I pushed a small correction, the psystem_asm.s file is renamed to psystem_asm.asm. The reason why is that the make file treats .s files as a type of intermediate. That is, a file that is generated and can be erased and rebuilt. The psystem_asm.asm file is not that kind of file, it is hand generated assembly source, and should not be touched.
Why not psystem.asm? Good question. To me this implies that psystem.asm was derived from psystem.c, which it is certainly not. It is its own file, and has different definitions in it. It is still in the psystem, as in "Pascal System support", so there is the admittedly awful name.
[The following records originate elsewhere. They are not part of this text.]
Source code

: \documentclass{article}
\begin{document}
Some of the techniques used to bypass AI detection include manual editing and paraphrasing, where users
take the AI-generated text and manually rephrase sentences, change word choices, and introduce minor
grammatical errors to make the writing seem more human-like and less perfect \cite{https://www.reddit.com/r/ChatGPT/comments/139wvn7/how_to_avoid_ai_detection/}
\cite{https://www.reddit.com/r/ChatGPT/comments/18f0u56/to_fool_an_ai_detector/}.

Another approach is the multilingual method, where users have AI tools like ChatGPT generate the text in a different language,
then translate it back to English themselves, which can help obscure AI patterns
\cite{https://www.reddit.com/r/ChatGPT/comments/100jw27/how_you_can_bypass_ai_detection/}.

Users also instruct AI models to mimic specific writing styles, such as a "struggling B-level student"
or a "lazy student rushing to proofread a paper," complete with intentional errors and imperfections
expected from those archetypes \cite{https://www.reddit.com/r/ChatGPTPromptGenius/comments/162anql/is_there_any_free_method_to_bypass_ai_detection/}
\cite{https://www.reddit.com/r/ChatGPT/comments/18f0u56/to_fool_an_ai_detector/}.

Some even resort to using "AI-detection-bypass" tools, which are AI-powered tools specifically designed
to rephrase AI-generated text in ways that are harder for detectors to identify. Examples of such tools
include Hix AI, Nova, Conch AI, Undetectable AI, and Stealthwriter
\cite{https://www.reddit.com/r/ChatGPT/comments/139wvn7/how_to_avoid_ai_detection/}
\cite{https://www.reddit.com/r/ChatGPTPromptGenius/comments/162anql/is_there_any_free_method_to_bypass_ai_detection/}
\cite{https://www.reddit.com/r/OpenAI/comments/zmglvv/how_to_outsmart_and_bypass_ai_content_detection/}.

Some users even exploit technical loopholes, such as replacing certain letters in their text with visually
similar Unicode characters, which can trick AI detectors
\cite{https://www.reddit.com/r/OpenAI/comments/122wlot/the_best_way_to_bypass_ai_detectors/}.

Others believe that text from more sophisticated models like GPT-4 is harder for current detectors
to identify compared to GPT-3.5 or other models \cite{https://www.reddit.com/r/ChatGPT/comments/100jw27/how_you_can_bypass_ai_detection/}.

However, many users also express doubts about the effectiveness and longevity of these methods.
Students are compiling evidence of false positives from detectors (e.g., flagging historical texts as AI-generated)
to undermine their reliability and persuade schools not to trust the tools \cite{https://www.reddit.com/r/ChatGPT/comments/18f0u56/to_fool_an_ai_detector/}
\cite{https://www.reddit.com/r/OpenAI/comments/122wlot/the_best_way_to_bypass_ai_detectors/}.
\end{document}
Going forward, the plan is to always use .asm for the source files that were not automatically generated.
Now that Pascal-P6 builds binaries, it was suggested to me that the separated source/build directory architecture would be a better idea than the old combined source directory. The idea is that:
Ok, so I did this for the main code. The outlying tests, sample_programs, standard_tests, whatnot I will have to think about.
This is more of a user note. Being able to set options in mid-source has always made me nervous. IP Pascal didn't allow that. Pascal-P does. The point is there is always a way that can be used to cause crashes or odd situations in the compiler. Thus this is something to be avoided if possible.
The list of PRT tests left over for pgen that are not passing:
standard_tests/iso7185prt1702c.err - No undefined check - won't fix
standard_tests/iso7185prt1704.err - Undefined location access - won't fix
standard_tests/iso7185prt1724.err - Dispose of undefined - won't fix
standard_tests/iso7185prt1727.err - Undefined to pack - won't fix
standard_tests/iso7185prt1730.err - Undefined to unpack - won't fix
standard_tests/iso7185prt1743.err - Undefined location access - won't fix
standard_tests/iso7185prt1800.err - Pointer used after dispose - Won't fix
standard_tests/iso7185prt1811.err - Undefined location access - Won't fix
standard_tests/iso7185prt1834.err - This is passing - pcom does not consider it an error.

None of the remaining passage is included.